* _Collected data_
┏━━

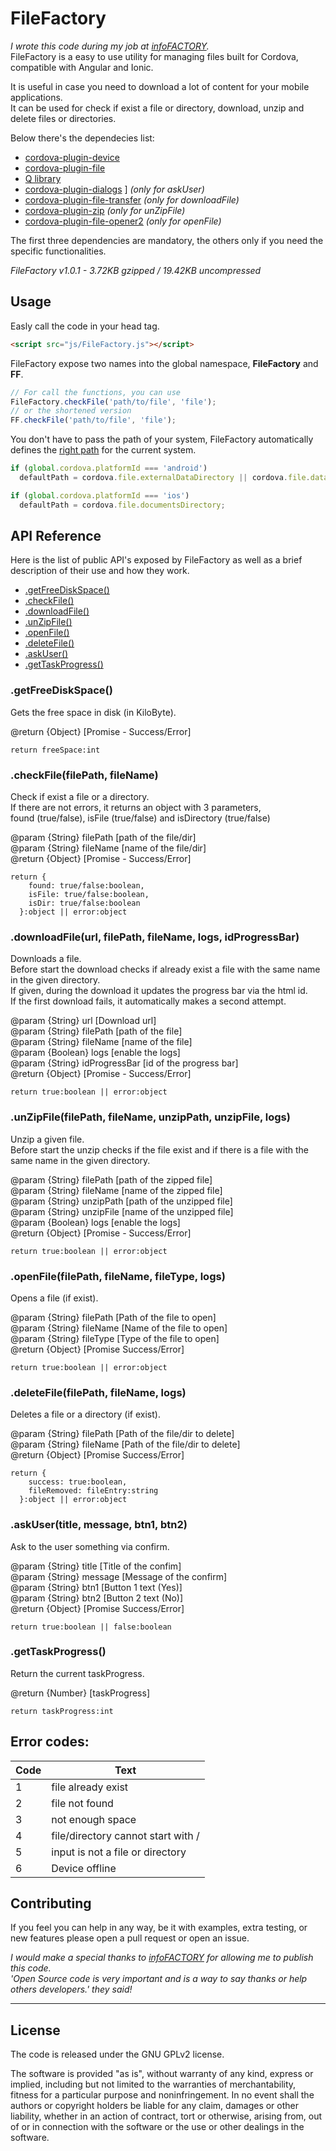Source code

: # FileFactory

*I wrote this code during my job at [infoFACTORY](http://www.infofactory.it/en/).*  
FileFactory is a easy to use utility for managing files built for Cordova, compatible with Angular and Ionic.

It is useful in case you need to download a lot of content for your mobile applications.  
It can be used for check if exist a file or directory, download, unzip and delete files or directories.

Below there's the dependecies list:
- [cordova-plugin-device](http://docs.phonegap.com/en/edge/cordova_device_device.md.html)
- [cordova-plugin-file](https://github.com/apache/cordova-plugin-file)
- [Q library](https://github.com/kriskowal/q)
- [cordova-plugin-dialogs](https://github.com/apache/cordova-plugin-dialogs) ] *(only for askUser)*
- [cordova-plugin-file-transfer](https://github.com/apache/cordova-plugin-file-transfer) *(only for downloadFile)*
- [cordova-plugin-zip](https://github.com/MobileChromeApps/cordova-plugin-zip) *(only for unZipFile)*
- [cordova-plugin-file-opener2](https://github.com/pwlin/cordova-plugin-file-opener2) *(only for openFile)*

The first three dependencies are mandatory, the others only if you need the specific functionalities.

*FileFactory v1.0.1 - 3.72KB gzipped / 19.42KB uncompressed*

## Usage
Easly call the code in your head tag.
```html
<script src="js/FileFactory.js"></script>
```
FileFactory expose two names into the global namespace, **FileFactory** and **FF**.  
```Javascript
// For call the functions, you can use
FileFactory.checkFile('path/to/file', 'file');
// or the shortened version
FF.checkFile('path/to/file', 'file');
```
You don't have to pass the path of your system, FileFactory automatically defines the [right path](https://github.com/apache/cordova-plugin-file) for the current system.
```Javascript
if (global.cordova.platformId === 'android')
  defaultPath = cordova.file.externalDataDirectory || cordova.file.dataDirectory;

if (global.cordova.platformId === 'ios')
  defaultPath = cordova.file.documentsDirectory;
```

## API Reference  
Here is the list of public API's exposed by FileFactory as well as a brief description of their use and how they work.

- <a href="#getFreeDiskSpace">.getFreeDiskSpace()</a>
- <a href="#checkFile">.checkFile()</a>
- <a href="#downloadFile">.downloadFile()</a>
- <a href="#unZipFile">.unZipFile()</a>
- <a href="#openFile">.openFile()</a>
- <a href="#deleteFile">.deleteFile()</a>
- <a href="#askUser">.askUser()</a>
- <a href="#getTaskProgress">.getTaskProgress()</a>

<a name="getFreeDiskSpace"></a>
### .getFreeDiskSpace()  
Gets the free space in disk (in KiloByte).

@return {Object} [Promise - Success/Error]  
```
return freeSpace:int
```

<a name="checkFile"></a>
### .checkFile(filePath, fileName)  
Check if exist a file or a directory.  
If there are not errors, it returns an object with 3 parameters,  
found (true/false), isFile (true/false) and isDirectory (true/false)

@param  {String} filePath [path of the file/dir]  
@param  {String} fileName [name of the file/dir]  
@return {Object}          [Promise - Success/Error]  
```
return {  
    found: true/false:boolean,  
    isFile: true/false:boolean,  
    isDir: true/false:boolean  
  }:object || error:object
```

<a name="downloadFile"></a>
### .downloadFile(url, filePath, fileName, logs, idProgressBar)  
Downloads a file.  
Before start the download checks if already exist a file with the same name in the given directory.  
If given, during the download it updates the progress bar via the html id.  
If the first download fails, it automatically makes a second attempt.

@param  {String} url           [Download url]  
@param  {String} filePath      [path of the file]  
@param  {String} fileName      [name of the file]  
@param  {Boolean} logs         [enable the logs]  
@param  {String} idProgressBar [id of the progress bar]  
@return {Object}               [Promise - Success/Error]  
```
return true:boolean || error:object
```

<a name="unZipFile"></a>
### .unZipFile(filePath, fileName, unzipPath, unzipFile, logs)  
Unzip a given file.  
Before start the unzip checks if the file exist and if there is a file with the same name in the given directory.

@param  {String} filePath  [path of the zipped file]  
@param  {String} fileName  [name of the zipped file]  
@param  {String} unzipPath [path of the unzipped file]  
@param  {String} unzipFile [name of the unzipped file]  
@param  {Boolean} logs     [enable the logs]  
@return {Object}           [Promise - Success/Error]  
```
return true:boolean || error:object
```

<a name="openFile"></a>
### .openFile(filePath, fileName, fileType, logs)  
Opens a file (if exist).

@param  {String} filePath   [Path of the file to open]  
@param  {String} fileName   [Name of the file to open]  
@param  {String} fileType   [Type of the file to open]  
@return {Object}            [Promise Success/Error]  
```
return true:boolean || error:object
```

<a name="deleteFile"></a>
### .deleteFile(filePath, fileName, logs)  
Deletes a file or a directory (if exist).

@param  {String} filePath   [Path of the file/dir to delete]  
@param  {String} fileName   [Path of the file/dir to delete]  
@return {Object}            [Promise Success/Error]  
```
return {
    success: true:boolean,
    fileRemoved: fileEntry:string
  }:object || error:object
  ```

<a name="askUser"></a>
### .askUser(title, message, btn1, btn2)  
Ask to the user something via confirm.

@param  {String} title   [Title of the confim]  
@param  {String} message [Message of the confirm]  
@param  {String} btn1    [Button 1 text (Yes)]  
@param  {String} btn2    [Button 2 text (No)]  
@return {Object}         [Promise Success/Error]  
```
return true:boolean || false:boolean
```

<a name="getTaskProgress"></a>
### .getTaskProgress()  
Return the current taskProgress.

@return {Number} [taskProgress]
```
return taskProgress:int
```  

## Error codes:
| Code        | Text         |
| ------------- |-------------|
| 1 | file already exist |
| 2 | file not found |
| 3 | not enough space |
| 4 | file/directory cannot start with / |
| 5 | input is not a file or directory |
| 6 | Device offline |


## Contributing  
If you feel you can help in any way, be it with examples, extra testing, or new features please open a pull request or open an issue.

*I would make a special thanks to [infoFACTORY](http://www.infofactory.it/en/) for allowing me to publish this code.  
'Open Source code is very important and is a way to say thanks or help others developers.' they said!*
______________________________________________________________________________________________________________________
## License
The code is released under the GNU GPLv2 license.

The software is provided "as is", without warranty of any kind, express or implied, including but not limited to the warranties of merchantability, fitness for a particular purpose and noninfringement. In no event shall the authors or copyright holders be liable for any claim, damages or other liability, whether in an action of contract, tort or otherwise, arising from, out of or in connection with the software or the use or other dealings in the software.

┗━━

* _AIM OF THE EXERCISE_
Check each line of the records above for the word "exist" and report how many lines have it, as a number only.

* _WRITTEN SOLUTION_
7